PROVIDED ENTRIES:
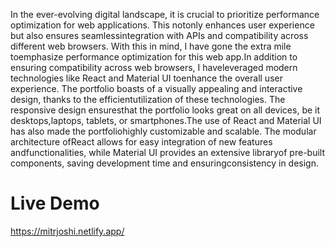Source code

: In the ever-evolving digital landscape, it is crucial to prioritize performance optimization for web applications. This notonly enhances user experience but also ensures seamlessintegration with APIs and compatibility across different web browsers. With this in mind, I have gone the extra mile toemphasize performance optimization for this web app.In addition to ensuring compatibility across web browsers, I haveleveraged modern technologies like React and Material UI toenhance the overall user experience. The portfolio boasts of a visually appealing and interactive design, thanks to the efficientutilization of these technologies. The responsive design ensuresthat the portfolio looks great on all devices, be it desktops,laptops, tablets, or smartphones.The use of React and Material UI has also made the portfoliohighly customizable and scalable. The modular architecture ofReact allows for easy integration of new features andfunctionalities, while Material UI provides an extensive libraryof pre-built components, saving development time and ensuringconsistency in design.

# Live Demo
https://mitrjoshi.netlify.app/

---

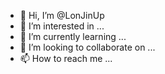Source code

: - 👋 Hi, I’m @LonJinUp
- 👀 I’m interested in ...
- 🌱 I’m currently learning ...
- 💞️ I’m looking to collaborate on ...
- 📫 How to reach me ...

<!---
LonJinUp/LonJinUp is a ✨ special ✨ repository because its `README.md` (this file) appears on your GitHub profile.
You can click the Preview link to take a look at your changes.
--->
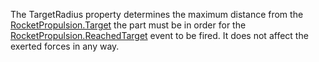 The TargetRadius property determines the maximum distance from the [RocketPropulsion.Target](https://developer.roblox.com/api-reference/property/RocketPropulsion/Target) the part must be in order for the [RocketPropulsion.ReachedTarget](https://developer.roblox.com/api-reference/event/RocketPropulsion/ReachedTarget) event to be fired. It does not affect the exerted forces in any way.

--

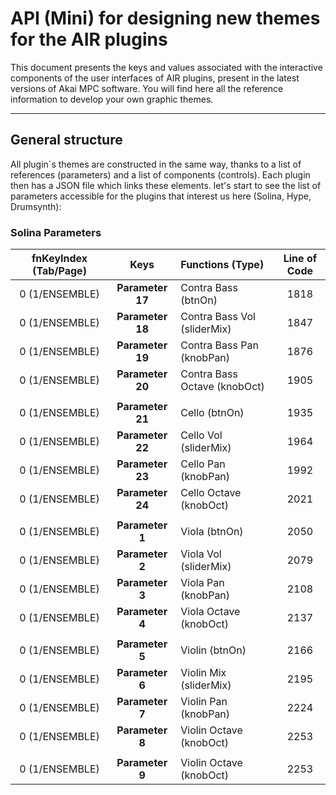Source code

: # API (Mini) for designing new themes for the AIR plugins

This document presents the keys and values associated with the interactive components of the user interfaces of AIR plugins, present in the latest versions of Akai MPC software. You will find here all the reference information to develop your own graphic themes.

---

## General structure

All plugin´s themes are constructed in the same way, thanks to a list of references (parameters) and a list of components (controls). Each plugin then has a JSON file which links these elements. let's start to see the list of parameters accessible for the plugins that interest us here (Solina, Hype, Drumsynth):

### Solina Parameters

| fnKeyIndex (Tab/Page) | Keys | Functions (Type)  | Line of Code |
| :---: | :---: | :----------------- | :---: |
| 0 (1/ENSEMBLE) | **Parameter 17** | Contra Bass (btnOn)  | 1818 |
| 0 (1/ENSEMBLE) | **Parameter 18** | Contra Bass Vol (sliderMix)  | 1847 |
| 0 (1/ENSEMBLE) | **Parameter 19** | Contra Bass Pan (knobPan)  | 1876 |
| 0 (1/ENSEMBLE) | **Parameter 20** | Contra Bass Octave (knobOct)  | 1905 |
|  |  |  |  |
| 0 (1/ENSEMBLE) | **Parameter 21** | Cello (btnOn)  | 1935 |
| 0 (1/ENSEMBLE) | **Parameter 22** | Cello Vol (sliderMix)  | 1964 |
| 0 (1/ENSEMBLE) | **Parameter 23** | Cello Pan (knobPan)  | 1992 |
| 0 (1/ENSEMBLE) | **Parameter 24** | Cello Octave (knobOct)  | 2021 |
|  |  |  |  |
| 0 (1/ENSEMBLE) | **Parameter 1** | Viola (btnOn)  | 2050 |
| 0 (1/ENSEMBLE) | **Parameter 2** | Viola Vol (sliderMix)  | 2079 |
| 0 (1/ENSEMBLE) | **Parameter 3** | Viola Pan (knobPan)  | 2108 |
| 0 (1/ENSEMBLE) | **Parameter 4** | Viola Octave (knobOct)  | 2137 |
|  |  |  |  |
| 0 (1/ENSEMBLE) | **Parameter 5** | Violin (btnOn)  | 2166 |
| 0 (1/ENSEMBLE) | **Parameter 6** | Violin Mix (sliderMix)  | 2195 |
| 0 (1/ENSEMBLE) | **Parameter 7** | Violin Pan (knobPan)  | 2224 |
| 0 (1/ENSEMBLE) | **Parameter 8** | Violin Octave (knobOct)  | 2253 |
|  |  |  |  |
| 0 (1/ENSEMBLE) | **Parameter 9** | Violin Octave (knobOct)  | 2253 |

EXERCISE BRIEF: Could you copy every line from the records that mentions the word "components"?

RESPONSE TO THIS EXERCISE:
: In the ever-evolving digital landscape, it is crucial to prioritize performance optimization for web applications. This notonly enhances user experience but also ensures seamlessintegration with APIs and compatibility across different web browsers. With this in mind, I have gone the extra mile toemphasize performance optimization for this web app.In addition to ensuring compatibility across web browsers, I haveleveraged modern technologies like React and Material UI toenhance the overall user experience. The portfolio boasts of a visually appealing and interactive design, thanks to the efficientutilization of these technologies. The responsive design ensuresthat the portfolio looks great on all devices, be it desktops,laptops, tablets, or smartphones.The use of React and Material UI has also made the portfoliohighly customizable and scalable. The modular architecture ofReact allows for easy integration of new features andfunctionalities, while Material UI provides an extensive libraryof pre-built components, saving development time and ensuringconsistency in design.
This document presents the keys and values associated with the interactive components of the user interfaces of AIR plugins, present in the latest versions of Akai MPC software. You will find here all the reference information to develop your own graphic themes.
All plugin´s themes are constructed in the same way, thanks to a list of references (parameters) and a list of components (controls). Each plugin then has a JSON file which links these elements. let's start to see the list of parameters accessible for the plugins that interest us here (Solina, Hype, Drumsynth):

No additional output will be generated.